Still, Wolf is being paid nine million dollars this year on the final season of his contract and if he is healthy he will expect to be compensated accordingly on his next contract. This is something the Phillie GM is unlikely to do as he has already stated on many occasions that he feels 9-10 million is far too much to pay for all but the most select of major league hurlers. More likely, Wolf will open in the bullpen and his success will dictate whether or not he regains his status in the rotation.

Not so Hamels, who just might eventually become the best Phillie left handed hurler since Steve Carlton. For those unaware of Hamels recent exploits, they border almost on the realm of the unreal. Finally healthy after two seasons on the mend, Hamels has set the collective International League on it's ear in his first three starts at Scranton. In three starts he has struck out 36 enemy hitters in 23 innings of work and is 2-0 with an astounding 0.39 ERA. To be sure, these numbers are not illusionary, this youngster is the real deal and only questionable health issues seem capable of keeping him from big league stardom.

Unless something unforeseen occurs, watch for the Hamels Headliner Debut to take place sometime in June and probably when the team is on the road. While it might be enticing to entertain thoughts of a sold out CBP crowd cheering on every Hamels delivery, it seems more appropriate that the team would allow him to debut in the least pressure packed environment possible, on the road and away from the anticipated bright lights and inquiring minds of the press corps.

As for third baseman David Bell, he could still be moved before the trading deadline if he continues to show good physical health if not necessarily a healthy bat. The Kansas City Royals, managed by his father Buddy Bell, have been making noises about full scale roster changes and have very real third base issues at the moment. A reuniting of father and son, at least for the rest of the current campaign would not be a major surprise. This would allow Bell to play for his father, accept a leadership role on a struggling young club and give the Phils a chance to start Abraham Nunez on a daily basis.

This final point is not a minor one as I still believe Nunez was given certain assurances in regards to playing time when he signed in Philadelphia and as long as Bell remains with the club he seems certain to take most of the playing time away form newcomers Nunez and Alex Gonzalez. While neither Nunez or Gonzalez are the long term solutions at third base for the Phils, Gillick is a man of his word and seems likely to favor a short term Nunez/Gonzalez platoon system to the daily dose of David Bell.

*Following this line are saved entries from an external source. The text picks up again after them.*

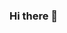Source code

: ### Hi there 👋

<!--
**leal2/leal2** is a ✨ _special_ ✨ repository because its `README.md` (this file) appears on your GitHub profile.

Here are some ideas to get you started:

- 🔭 I’m currently working on Image to Text to Speech program, using Python and OpenCV
- 🌱 I’m currently learning Java and TypeScript
- ⚡ Fun fact: I have 2 cats and a dog!
-->
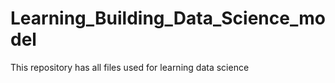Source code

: # Learning_Building_Data_Science_model
This repository has all files used for learning data science
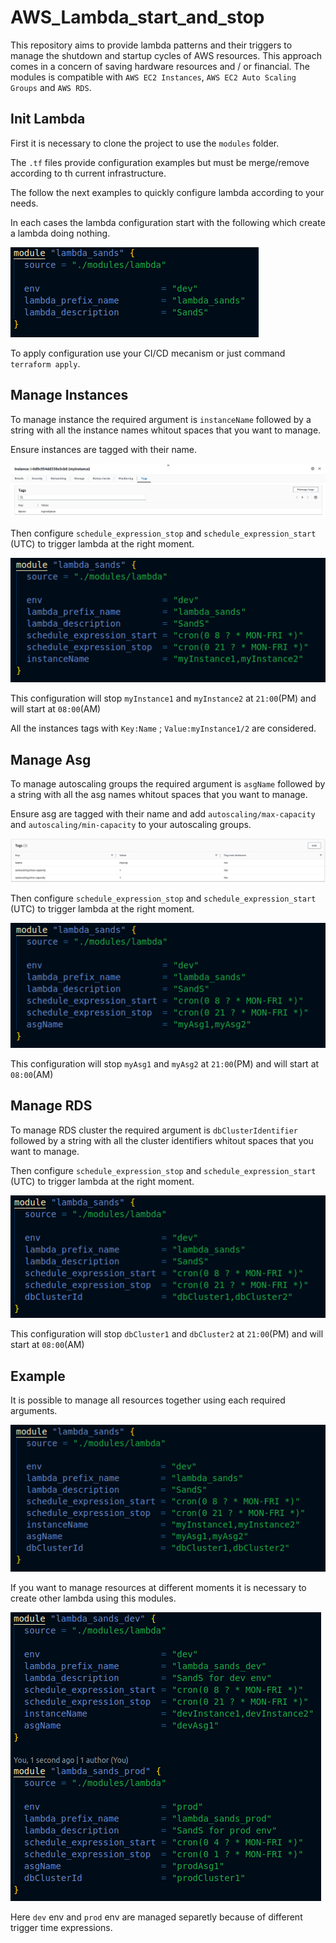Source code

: # AWS_Lambda_start_and_stop

This repository aims to provide lambda patterns and their triggers to manage the shutdown and startup cycles of AWS resources. This approach comes in a concern of saving hardware resources and / or financial. The modules is compatible with `AWS EC2 Instances`, `AWS EC2 Auto Scaling Groups` and `AWS RDS`.

## Init Lambda

First it is necessary to clone the project to use the `modules` folder.

The `.tf` files provide configuration examples but must be merge/remove according to th current infrastructure.

The follow the next examples to quickly configure lambda according to your needs.

In each cases the lambda configuration start with the following which create a lambda doing nothing.

![](img/empty.png)

To apply configuration use your CI/CD mecanism or just command `terraform apply`.
## Manage Instances

To manage instance the required argument is `instanceName` followed by a string with all the instance names whitout spaces that you want to manage. 

Ensure instances are tagged with their name.

![](img/instance_tag.png)

Then configure `schedule_expression_stop` and `schedule_expression_start` (UTC) to trigger lambda at the right moment.

![](img/instance.png)

This configuration will stop `myInstance1` and `myInstance2` at `21:00`(PM) and will start at `08:00`(AM)

All the instances tags with `Key:Name` ; `Value:myInstance1/2` are considered.

## Manage Asg

To manage autoscaling groups the required argument is `asgName` followed by a string with all the asg names whitout spaces that you want to manage. 

Ensure asg are tagged with their name and add `autoscaling/max-capacity` and `autoscaling/min-capacity` to your autoscaling groups.

![](img/asg_tags.png)

Then configure `schedule_expression_stop` and `schedule_expression_start` (UTC) to trigger lambda at the right moment.

![](img/asg.png)

This configuration will stop `myAsg1` and `myAsg2` at `21:00`(PM) and will start at `08:00`(AM)

## Manage RDS 

To manage RDS cluster the required argument is `dbClusterIdentifier` followed by a string with all the cluster identifiers whitout spaces that you want to manage. 


Then configure `schedule_expression_stop` and `schedule_expression_start` (UTC) to trigger lambda at the right moment.

![](img/rds.png)

This configuration will stop `dbCluster1` and `dbCluster2` at `21:00`(PM) and will start at `08:00`(AM)

## Example

It is possible to manage all resources together using each required arguments. 

![](img/all.png)

If you want to manage resources at different moments it is necessary to create other lambda using this modules.

![](img/mix.png)

Here `dev` env and `prod` env are managed separetly because of different trigger time expressions.
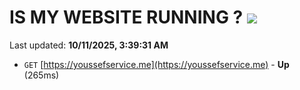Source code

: # IS MY WEBSITE RUNNING ? [![](https://img.shields.io/static/v1?label=Sponsor&message=%E2%9D%A4&logo=GitHub&color=%23fe8e86)](https://github.com/sponsors/Youssef-Lehmam)

Last updated: **10/11/2025, 3:39:31 AM**

- `GET` [https://youssefservice.me](https://youssefservice.me) - **Up** (265ms)
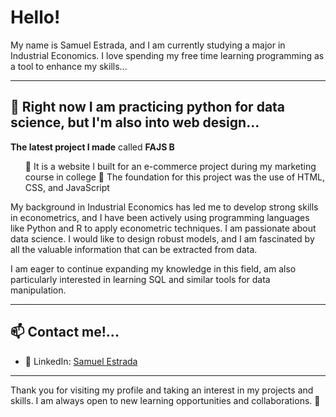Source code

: 
# Hello!
<p>My name is Samuel Estrada, and I am currently studying a major in Industrial Economics. 
I love spending my free time learning programming as a tool to enhance my skills... </p>

<hr>

## 🔧 Right now I am practicing python for data science, but I'm also into web design...

**The latest project I made** called <strong>FAJS B</strong> 
  <ul>
    🔹 It is a website I built for an e-commerce project during my marketing course in college </li>
    🔹 The foundation for this project was the use of HTML, CSS, and JavaScript</li>
  </ul>
  
<p>
My background in Industrial Economics has led me to develop strong skills in econometrics, and I have been actively using programming languages like Python and R to apply econometric techniques. I am passionate about data science. I would like to design robust models, and I am fascinated by all the valuable information that can be extracted from data.
</p>
<p>
I am eager to continue expanding my knowledge in this field, am also particularly interested in learning SQL and similar tools for data manipulation.
</p>
<hr>

## 📫 Contact me!...
<ul>
  <li>💼 LinkedIn: <a href="https://www.linkedin.com/in/samuel-estrada-1a2401274">Samuel Estrada</a></li>
</ul>

<hr>

Thank you for visiting my profile and taking an interest in my projects and skills. I am always open to new learning opportunities and collaborations. 🙌
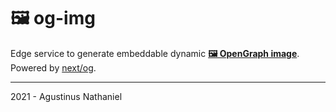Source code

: # 🖼️ og-img

Edge service to generate embeddable dynamic **[🖼️ OpenGraph image](https://ogp.me/)**.
Powered by [next/og](https://vercel.com/docs/concepts/functions/edge-functions/og-image-generation).

---

2021 - Agustinus Nathaniel
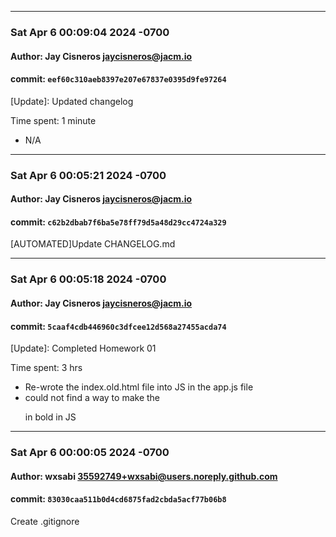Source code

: <hr>

### Sat Apr 6 00:09:04 2024 -0700
#### Author: Jay Cisneros <jaycisneros@jacm.io>
#### commit: `eef60c310aeb8397e207e67837e0395d9fe97264`


[Update]: Updated changelog

Time spent: 1 minute

- N/A


<hr>

### Sat Apr 6 00:05:21 2024 -0700
#### Author: Jay Cisneros <jaycisneros@jacm.io>
#### commit: `c62b2dbab7f6ba5e78ff79d5a48d29cc4724a329`


[AUTOMATED]Update CHANGELOG.md



<hr>

### Sat Apr 6 00:05:18 2024 -0700
#### Author: Jay Cisneros <jaycisneros@jacm.io>
#### commit: `5caaf4cdb446960c3dfcee12d568a27455acda74`


[Update]: Completed Homework 01

Time spent: 3 hrs

- Re-wrote the index.old.html file into JS in the app.js file
- could not find a way to make the <p> in bold in JS



<hr>

### Sat Apr 6 00:00:05 2024 -0700
#### Author: wxsabi <35592749+wxsabi@users.noreply.github.com>
#### commit: `83030caa511b0d4cd6875fad2cbda5acf77b06b8`


Create .gitignore

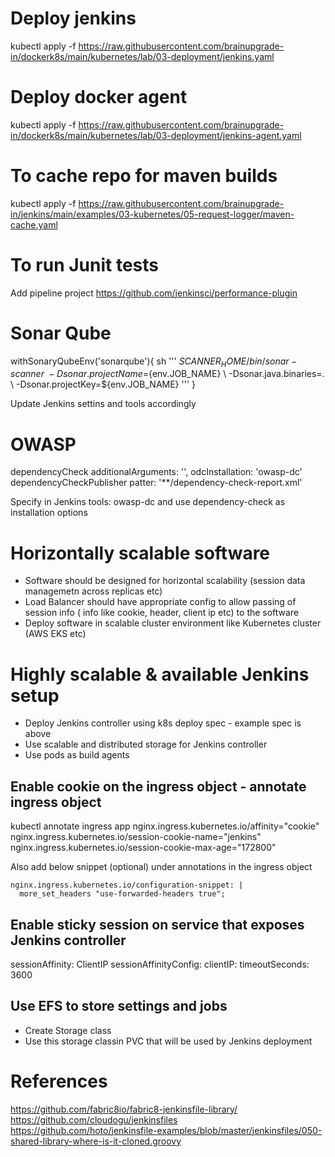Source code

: # Deploy jenkins
kubectl apply -f https://raw.githubusercontent.com/brainupgrade-in/dockerk8s/main/kubernetes/lab/03-deployment/jenkins.yaml

# Deploy docker agent
kubectl apply -f https://raw.githubusercontent.com/brainupgrade-in/dockerk8s/main/kubernetes/lab/03-deployment/jenkins-agent.yaml

# To cache repo for maven builds
kubectl apply -f https://raw.githubusercontent.com/brainupgrade-in/jenkins/main/examples/03-kubernetes/05-request-logger/maven-cache.yaml

# To run Junit tests
Add pipeline project https://github.com/jenkinsci/performance-plugin 

# Sonar Qube
withSonaryQubeEnv('sonarqube'){
    sh ''' 
    $SCANNER_HOME/bin/sonar-scanner \ 
     -Dsonar.projectName=${env.JOB_NAME} \ 
     -Dsonar.java.binaries=. \ 
      -Dsonar.projectKey=${env.JOB_NAME}
    '''
}

Update Jenkins settins and tools accordingly

# OWASP
dependencyCheck additionalArguments: '', odcInstallation: 'owasp-dc' dependencyCheckPublisher patter: '**/dependency-check-report.xml'

Specify in Jenkins tools: owasp-dc and use dependency-check as installation options

# Horizontally scalable software
- Software should be designed for horizontal scalability (session data managemetn across replicas etc)
- Load Balancer should have appropriate config to allow passing of session info ( info like cookie, header, client ip etc) to the software
- Deploy software in scalable cluster environment like Kubernetes cluster (AWS EKS etc)

# Highly scalable & available Jenkins setup
- Deploy Jenkins controller using k8s deploy spec - example spec is above 
- Use scalable and distributed storage for Jenkins controller
- Use pods as build agents

## Enable cookie on the ingress object - annotate ingress object
kubectl annotate ingress app nginx.ingress.kubernetes.io/affinity="cookie" nginx.ingress.kubernetes.io/session-cookie-name="jenkins"  nginx.ingress.kubernetes.io/session-cookie-max-age="172800"

Also add below snippet (optional) under annotations in the ingress object

    nginx.ingress.kubernetes.io/configuration-snippet: |
      more_set_headers "use-forwarded-headers true";

## Enable sticky session on service that exposes Jenkins controller
  sessionAffinity: ClientIP
  sessionAffinityConfig:
    clientIP:
      timeoutSeconds: 3600
## Use EFS to store settings and jobs
- Create Storage class
- Use this storage classin PVC that will be used by Jenkins deployment

# References
https://github.com/fabric8io/fabric8-jenkinsfile-library/
https://github.com/cloudogu/jenkinsfiles
https://github.com/hoto/jenkinsfile-examples/blob/master/jenkinsfiles/050-shared-library-where-is-it-cloned.groovy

Long term, the third base answer is likely to be local Philadelphia hero Mike Costanzo, last year's top draft pick. Costanzo is currently playing in the Florida State League and as recently as Thursday had a six RBI game, including a grand slam home run. While Costanzo is hitting only in the .250 range now his defense has improved immeasurably since last season and he is likely to be a solid .275 hitter with 20 home run power eventually.

Better yet, the Phils love his demeanor and makeup and envision him fitting in snuggly with Jimmy Rollins, Chase Utley and Ryan Howard. This is likely to be the Phillie infield for the final half of this decade and it is all part of Gillick's current transition process.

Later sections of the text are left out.